In its semiannual report on International and Exchange Rate Policies last
week, the U.S. Treasury declined to tag China, which manages its
currency, the yuan, to the dollar, with a scarlet "M."
"Treasury was unable to determine that China's exchange rate policy was
carried out for the purpose of preventing effective balance of payments
adjustment or gaining unfair competitive advantage in international
trade," according to the report.
Was unable to determine or didn't see the point?
On the same day that Treasury was punting on name calling -- preferring,
instead, a Strategic Economic Dialogue between the two countries -- four
U.S. senators picked up the ball, introducing legislation that would make
it easier for American companies to seek redress under anti-dumping laws.
"For too long our currency policy has left American workers and
businesses unprotected from foreign governments seeking an unfair
financial advantage," said Senate Finance Committee Chairman Max Baucus,
Democrat of Montana, one of the bill's sponsors.
In case the good senator hasn't noticed in his 32 years in Congress, the
U.S. has no currency policy. And as for getting China to adopt a more
flexible exchange rate, anything Congress does will probably be
counterproductive. Sovereign nations don't like to be seen caving in to
pressure from other countries.
Win-Win Situation
"What country has changed as much as China in the last 30 years in terms
of opening its markets?" said Dan Griswold, director of the Cato
Institute's Center for Trade Policy Studies in Washington. "And how much
has the U.S. benefited?

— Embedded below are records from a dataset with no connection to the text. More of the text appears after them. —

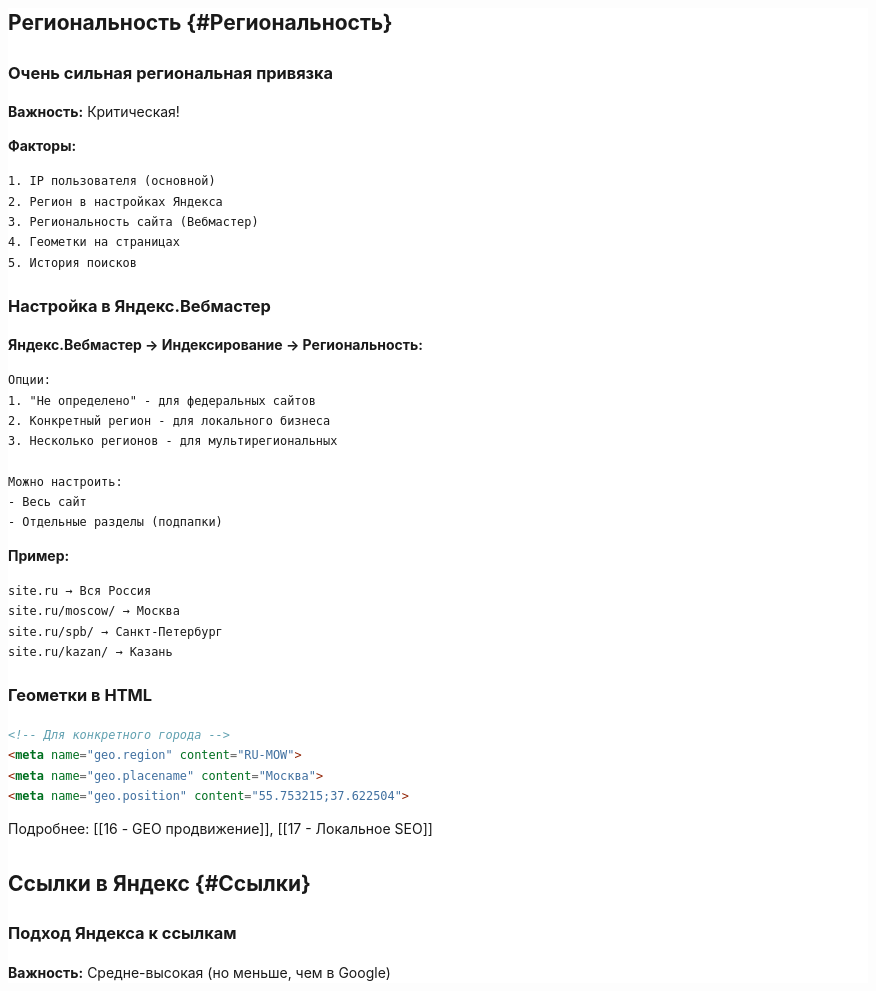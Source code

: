 ## Региональность {#Региональность}

### Очень сильная региональная привязка

**Важность:** Критическая!

**Факторы:**
```
1. IP пользователя (основной)
2. Регион в настройках Яндекса
3. Региональность сайта (Вебмастер)
4. Геометки на страницах
5. История поисков
```

### Настройка в Яндекс.Вебмастер

**Яндекс.Вебмастер → Индексирование → Региональность:**
```
Опции:
1. "Не определено" - для федеральных сайтов
2. Конкретный регион - для локального бизнеса
3. Несколько регионов - для мультирегиональных

Можно настроить:
- Весь сайт
- Отдельные разделы (подпапки)
```

**Пример:**
```
site.ru → Вся Россия
site.ru/moscow/ → Москва
site.ru/spb/ → Санкт-Петербург
site.ru/kazan/ → Казань
```

### Геометки в HTML

```html
<!-- Для конкретного города -->
<meta name="geo.region" content="RU-MOW">
<meta name="geo.placename" content="Москва">
<meta name="geo.position" content="55.753215;37.622504">
```

Подробнее: [[16 - GEO продвижение]], [[17 - Локальное SEO]]

## Ссылки в Яндекс {#Ссылки}

### Подход Яндекса к ссылкам

**Важность:** Средне-высокая (но меньше, чем в Google)

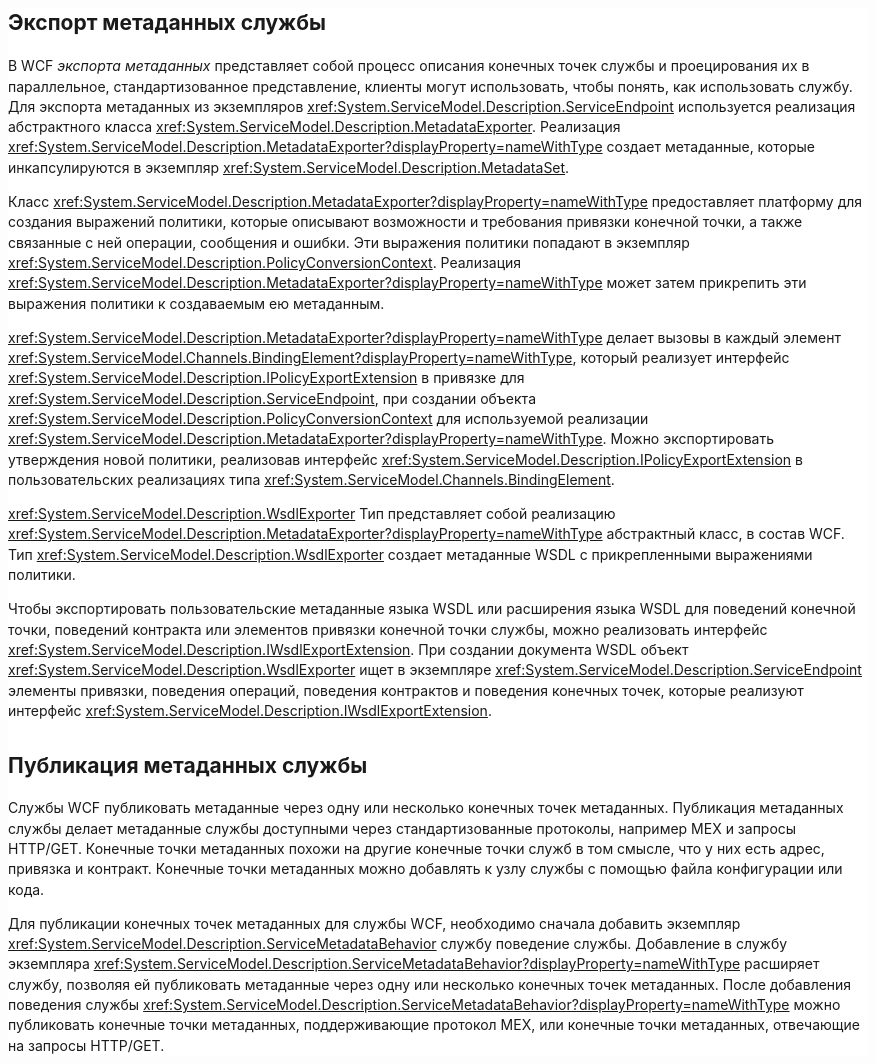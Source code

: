 ## <a name="exporting-service-metadata"></a>Экспорт метаданных службы  
 В WCF *экспорта метаданных* представляет собой процесс описания конечных точек службы и проецирования их в параллельное, стандартизованное представление, клиенты могут использовать, чтобы понять, как использовать службу. Для экспорта метаданных из экземпляров <xref:System.ServiceModel.Description.ServiceEndpoint> используется реализация абстрактного класса <xref:System.ServiceModel.Description.MetadataExporter>. Реализация <xref:System.ServiceModel.Description.MetadataExporter?displayProperty=nameWithType> создает метаданные, которые инкапсулируются в экземпляр <xref:System.ServiceModel.Description.MetadataSet>.  
  
 Класс <xref:System.ServiceModel.Description.MetadataExporter?displayProperty=nameWithType> предоставляет платформу для создания выражений политики, которые описывают возможности и требования привязки конечной точки, а также связанные с ней операции, сообщения и ошибки. Эти выражения политики попадают в экземпляр <xref:System.ServiceModel.Description.PolicyConversionContext>. Реализация <xref:System.ServiceModel.Description.MetadataExporter?displayProperty=nameWithType> может затем прикрепить эти выражения политики к создаваемым ею метаданным.  
  
 <xref:System.ServiceModel.Description.MetadataExporter?displayProperty=nameWithType> делает вызовы в каждый элемент <xref:System.ServiceModel.Channels.BindingElement?displayProperty=nameWithType>, который реализует интерфейс <xref:System.ServiceModel.Description.IPolicyExportExtension> в привязке для <xref:System.ServiceModel.Description.ServiceEndpoint>, при создании объекта <xref:System.ServiceModel.Description.PolicyConversionContext> для используемой реализации <xref:System.ServiceModel.Description.MetadataExporter?displayProperty=nameWithType>. Можно экспортировать утверждения новой политики, реализовав интерфейс <xref:System.ServiceModel.Description.IPolicyExportExtension> в пользовательских реализациях типа <xref:System.ServiceModel.Channels.BindingElement>.  
  
 <xref:System.ServiceModel.Description.WsdlExporter> Тип представляет собой реализацию <xref:System.ServiceModel.Description.MetadataExporter?displayProperty=nameWithType> абстрактный класс, в состав WCF. Тип <xref:System.ServiceModel.Description.WsdlExporter> создает метаданные WSDL с прикрепленными выражениями политики.  
  
 Чтобы экспортировать пользовательские метаданные языка WSDL или расширения языка WSDL для поведений конечной точки, поведений контракта или элементов привязки конечной точки службы, можно реализовать интерфейс <xref:System.ServiceModel.Description.IWsdlExportExtension>. При создании документа WSDL объект <xref:System.ServiceModel.Description.WsdlExporter> ищет в экземпляре <xref:System.ServiceModel.Description.ServiceEndpoint> элементы привязки, поведения операций, поведения контрактов и поведения конечных точек, которые реализуют интерфейс <xref:System.ServiceModel.Description.IWsdlExportExtension>.  
  
## <a name="publishing-service-metadata"></a>Публикация метаданных службы  
 Службы WCF публиковать метаданные через одну или несколько конечных точек метаданных. Публикация метаданных службы делает метаданные службы доступными через стандартизованные протоколы, например MEX и запросы HTTP/GET. Конечные точки метаданных похожи на другие конечные точки служб в том смысле, что у них есть адрес, привязка и контракт. Конечные точки метаданных можно добавлять к узлу службы с помощью файла конфигурации или кода.  
  
 Для публикации конечных точек метаданных для службы WCF, необходимо сначала добавить экземпляр <xref:System.ServiceModel.Description.ServiceMetadataBehavior> службу поведение службы. Добавление в службу экземпляра <xref:System.ServiceModel.Description.ServiceMetadataBehavior?displayProperty=nameWithType> расширяет службу, позволяя ей публиковать метаданные через одну или несколько конечных точек метаданных. После добавления поведения службы <xref:System.ServiceModel.Description.ServiceMetadataBehavior?displayProperty=nameWithType> можно публиковать конечные точки метаданных, поддерживающие протокол MEX, или конечные точки метаданных, отвечающие на запросы HTTP/GET.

The whole debate is based on a false notion of
mercantilism. You can't realize real gains through currency manipulation."
In the Asian financial crisis in 1997, "some currencies practically
dropped 40 percent overnight," Griswold said. "It didn't create
prosperity."
China was singled out and praised for maintaining its peg to the U.S.
dollar.
Two of the other sponsors of the Currency Exchange Rate Oversight bill,
Republican Lindsey Graham of South Carolina and Democrat Chuck Schumer of
New York, are back for their second China go-round. Last year, the duo
sponsored legislation that would have slapped tariffs of 27.5 percent on
Chinese imports. They withdrew the bill when it became clear that it
wasn't compliant with World Trade Organization rules.